Would you repeat word for word the lines of the listing that follows, from the one with "Abbiamo attaccato il" up to and including the one with "problems with many", and leave out the images?

→ Dataset extract
= Beginning of Section =

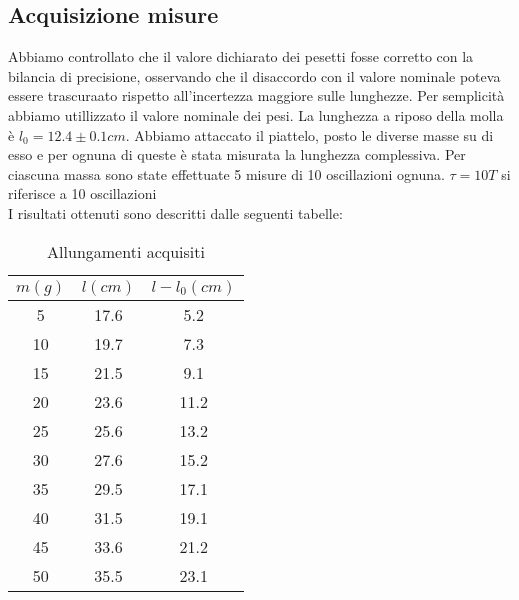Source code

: \documentclass[a4paper,10pt]{article}
\begin{document}
\subsection{Acquisizione misure}
Abbiamo controllato che il valore dichiarato dei pesetti fosse corretto con la bilancia di precisione, osservando che il disaccordo con il valore nominale poteva essere trascuraato rispetto all'incertezza maggiore sulle lunghezze. Per semplicità abbiamo utillizzato il valore nominale dei pesi.
La lunghezza a riposo della molla è $l_0=12.4\pm0.1cm$.
Abbiamo attaccato il piattelo, posto le diverse masse su di esso e per ognuna di queste è stata misurata la lunghezza complessiva.
Per ciascuna massa sono state effettuate 5 misure di 10 oscillazioni ognuna. $\tau=10T$ si riferisce a 10 oscillazioni\\

I risultati ottenuti sono descritti dalle seguenti tabelle:
\begin{table}[H]
\centering
\caption{Allungamenti acquisiti}
\label{my-label}
\begin{tabular}{c|c|c}
$m(g)$ & \multicolumn{1}{l|}{$l(cm)$} & $l-l_0(cm)$ \\ \hline
5    & 17.6                          & 5.2        \\
10   & 19.7                          & 7.3        \\
15   & 21.5                          & 9.1        \\
20   & 23.6                         & 11.2       \\
25   & 25.6                         & 13.2       \\
30   & 27.6                         & 15.2       \\
35   & 29.5                         & 17.1       \\
40   & 31.5                         & 19.1       \\
45   & 33.6                         & 21.2       \\
50   & 35.5                         & 23.1      
\end{tabular}
\end{table}
\end{document}
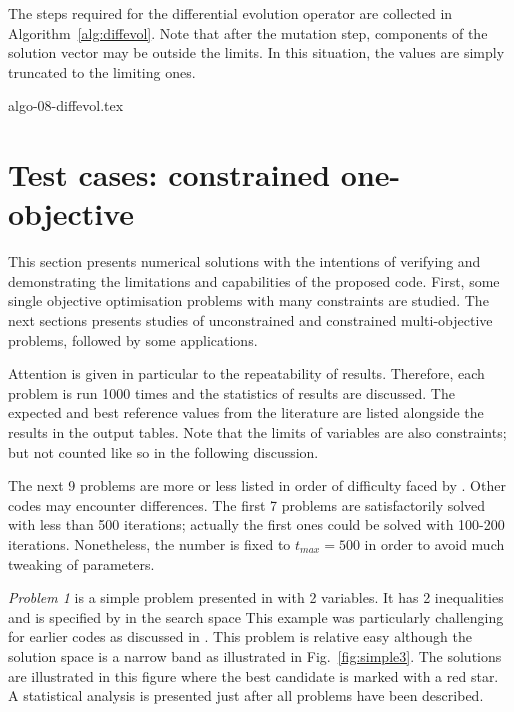 \documentclass[final,5p,times,twocolumn]{elsarticle}
\newcommand{\figname} {Fig.}
\begin{document}
The steps required for the differential evolution operator are collected in Algorithm~\ref{alg:diffevol}.
Note that after the mutation step, components of the solution vector may be outside the limits. In
this situation, the values are simply truncated to the limiting ones.


{algo-08-diffevol.tex}



\section{Test cases: constrained one-objective}

This section presents numerical solutions with the intentions of verifying and demonstrating the
limitations and capabilities of the proposed code. First, some single objective optimisation
problems with many constraints are studied. The next sections presents studies of unconstrained and
constrained multi-objective problems, followed by some applications.

Attention is given in particular to the repeatability of results. Therefore, each problem is run
1000 times and the statistics of results are discussed. The expected and best reference values from
the literature are listed alongside the results in the output tables. Note that the limits of
variables are also constraints; but not counted like so in the following discussion.

The next 9 problems are more or less listed in order of difficulty faced by \goga. Other codes may
encounter differences. The first 7 problems are satisfactorily solved with less than 500 iterations;
actually the first ones could be solved with 100-200 iterations. Nonetheless, the number is fixed to
$t_{max}=500$ in order to avoid much tweaking of parameters.


\emph{Problem 1} is a simple problem presented in \citep{deb:00} with 2 variables. It has
2 inequalities and is specified by
\OptmProbOne
in the search space 
\OptmProbOneX
This example was particularly challenging for earlier codes as discussed in \citep{deb:00}. This
problem is relative easy although the solution space is a narrow band as illustrated in
\figname~\ref{fig:simple3}. The solutions are illustrated in this figure where the best candidate is
marked with a red star. A statistical analysis is presented just after all problems have been
described.
\end{document}
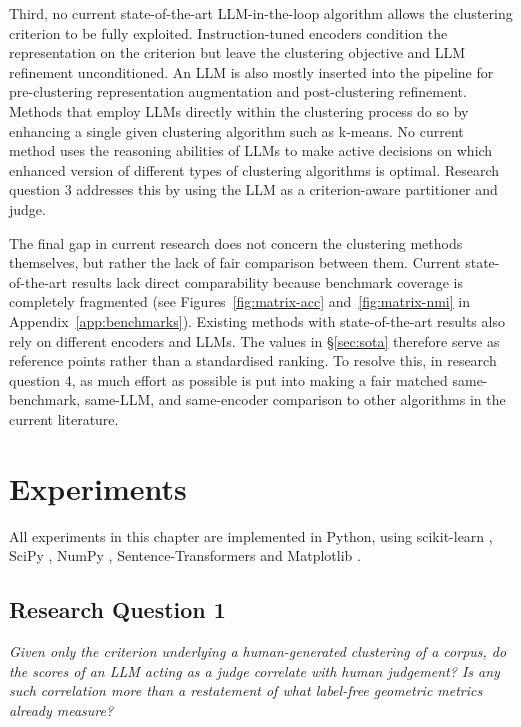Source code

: \documentclass[11pt,a4paper,oneside]{report}
\begin{document}
Third, no current state-of-the-art LLM-in-the-loop algorithm allows the clustering criterion to be fully exploited. Instruction-tuned encoders \citep{su2023instructor} condition the representation on the criterion but leave the clustering objective and LLM refinement unconditioned. An LLM is also mostly inserted into the pipeline for pre-clustering representation augmentation and post-clustering refinement. Methods that employ LLMs directly within the clustering process do so by enhancing a single given clustering algorithm such as k-means. No current method uses the reasoning abilities of LLMs to make active decisions on which enhanced version of different types of clustering algorithms is optimal. Research question 3 addresses this by using the LLM as a criterion-aware partitioner and judge.

The final gap in current research does not concern the clustering methods themselves, but rather the lack of fair comparison between them. Current state-of-the-art results lack direct comparability because benchmark coverage is completely fragmented (see Figures~\ref{fig:matrix-acc} and~\ref{fig:matrix-nmi} in Appendix~\ref{app:benchmarks}). Existing methods with state-of-the-art results also rely on different encoders and LLMs. The values in \S\ref{sec:sota} therefore serve as reference points rather than a standardised ranking. To resolve this, in research question 4, as much effort as possible is put into making a fair matched same-benchmark, same-LLM, and same-encoder comparison to other algorithms in the current literature.

\FloatBarrier
\chapter{Experiments}\label{ch:experiments}

All experiments in this chapter are implemented in Python, using scikit-learn \citep{pedregosa2011sklearn}, SciPy \citep{virtanen2020scipy}, NumPy \citep{harris2020numpy}, Sentence-Transformers \citep{reimers2019sbert} and Matplotlib \citep{hunter2007matplotlib}.

\section{Research Question 1}\label{sec:rq1_exp}

\emph{Given only the criterion underlying a human-generated clustering of a corpus, do the scores of an LLM acting as a judge correlate with human judgement? Is any such correlation more than a restatement of what label-free geometric metrics already measure?}  \\
\end{document}
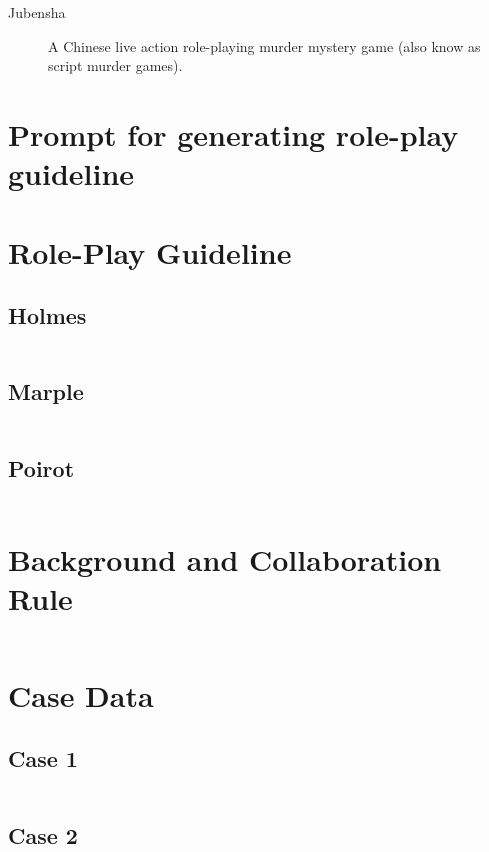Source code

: \documentclass{article}
\begin{document}
\begin{appendices}
\begin{description}
\item[Jubensha]
A Chinese live action role-playing murder mystery game (also know as script murder games).

\end{description}



\section{Prompt for generating role-play guideline} \label{sec:app_gen_persona}

\section{Role-Play Guideline} \label{sec:app_char_prompt}

\subsection{Holmes}
    \inputminted{yaml}{../prompts/holmes.yaml}

\subsection{Marple}
    \inputminted{yaml}{../prompts/marple.yaml}
    
\subsection{Poirot}
    \inputminted{yaml}{../prompts/poirot.yaml}


\section{Background and Collaboration Rule} \label{sec:app_rule_prompt}
    \inputminted{yaml}{../prompts/rule_collab.yaml}


\section{Case Data} \label{sec:app_case}

\subsection{Case 1} \label{sec:app_case1}
    \inputminted{yaml}{../cases/case1.yaml}
\subsection{Case 2} \label{sec:app_case2}
    \inputminted{yaml}{../cases/case2.yaml}

\end{appendices}
\end{document}
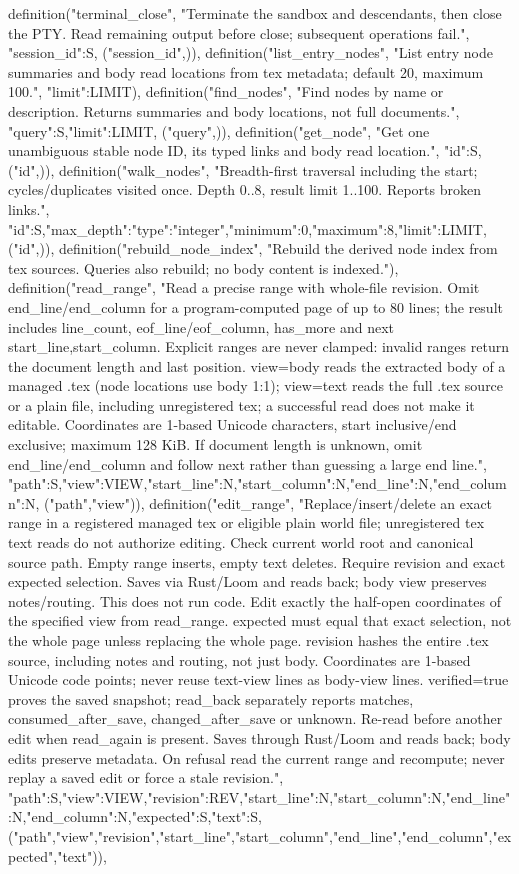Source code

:     definition("terminal_close", "Terminate the sandbox and descendants, then close the PTY. Read remaining output before close; subsequent operations fail.", {"session_id":S}, ("session_id",)),
    definition("list_entry_nodes", "List entry node summaries and body read locations from tex metadata; default 20, maximum 100.", {"limit":LIMIT}),
    definition("find_nodes", "Find nodes by name or description. Returns summaries and body locations, not full documents.", {"query":S,"limit":LIMIT}, ("query",)),
    definition("get_node", "Get one unambiguous stable node ID, its typed links and body read location.", {"id":S}, ("id",)),
    definition("walk_nodes", "Breadth-first traversal including the start; cycles/duplicates visited once. Depth 0..8, result limit 1..100. Reports broken links.", {"id":S,"max_depth":{"type":"integer","minimum":0,"maximum":8},"limit":LIMIT}, ("id",)),
    definition("rebuild_node_index", "Rebuild the derived node index from tex sources. Queries also rebuild; no body content is indexed."),
    definition("read_range", "Read a precise range with whole-file revision. Omit end_line/end_column for a program-computed page of up to 80 lines; the result includes line_count, eof_line/eof_column, has_more and next {start_line,start_column}. Explicit ranges are never clamped: invalid ranges return the document length and last position. view=body reads the extracted body of a managed .tex (node locations use body 1:1); view=text reads the full .tex source or a plain file, including unregistered tex; a successful read does not make it editable. Coordinates are 1-based Unicode characters, start inclusive/end exclusive; maximum 128 KiB. If document length is unknown, omit end_line/end_column and follow next rather than guessing a large end line.", {"path":S,"view":VIEW,"start_line":N,"start_column":N,"end_line":N,"end_column":N}, ("path","view")),
    definition("edit_range", "Replace/insert/delete an exact range in a registered managed tex or eligible plain world file; unregistered tex text reads do not authorize editing. Check current world root and canonical source path. Empty range inserts, empty text deletes. Require revision and exact expected selection. Saves via Rust/Loom and reads back; body view preserves notes/routing. This does not run code. Edit exactly the half-open coordinates of the specified view from read_range. expected must equal that exact selection, not the whole page unless replacing the whole page. revision hashes the entire .tex source, including notes and routing, not just body. Coordinates are 1-based Unicode code points; never reuse text-view lines as body-view lines. verified=true proves the saved snapshot; read_back separately reports matches, consumed_after_save, changed_after_save or unknown. Re-read before another edit when read_again is present. Saves through Rust/Loom and reads back; body edits preserve metadata. On refusal read the current range and recompute; never replay a saved edit or force a stale revision.", {"path":S,"view":VIEW,"revision":REV,"start_line":N,"start_column":N,"end_line":N,"end_column":N,"expected":S,"text":S}, ("path","view","revision","start_line","start_column","end_line","end_column","expected","text")),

= End of Section =

→ Your solution
Abbiamo attaccato il piattelo, posto le diverse masse su di esso e per ognuna di queste è stata misurata la lunghezza complessiva.
Per ciascuna massa sono state effettuate 5 misure di 10 oscillazioni ognuna. $\tau=10T$ si riferisce a 10 oscillazioni\\

I risultati ottenuti sono descritti dalle seguenti tabelle:
\begin{table}[H]
\centering
\caption{Allungamenti acquisiti}
\label{my-label}
\begin{tabular}{c|c|c}
$m(g)$ & \multicolumn{1}{l|}{$l(cm)$} & $l-l_0(cm)$ \\ \hline
5    & 17.6                          & 5.2        \\
10   & 19.7                          & 7.3        \\
15   & 21.5                          & 9.1        \\
20   & 23.6                         & 11.2       \\
25   & 25.6                         & 13.2       \\
30   & 27.6                         & 15.2       \\
35   & 29.5                         & 17.1       \\
40   & 31.5                         & 19.1       \\
45   & 33.6                         & 21.2       \\
50   & 35.5                         & 23.1      
\end{tabular}
\end{table}
\end{document}
 \documentclass[final,5p,times,twocolumn]{elsarticle}
\newcommand{\figname} {Fig.}
\begin{document}
The steps required for the differential evolution operator are collected in Algorithm~\ref{alg:diffevol}.
Note that after the mutation step, components of the solution vector may be outside the limits. In
this situation, the values are simply truncated to the limiting ones.


{algo-08-diffevol.tex}



\section{Test cases: constrained one-objective}

This section presents numerical solutions with the intentions of verifying and demonstrating the
limitations and capabilities of the proposed code. First, some single objective optimisation
problems with many constraints are studied. The next sections presents studies of unconstrained and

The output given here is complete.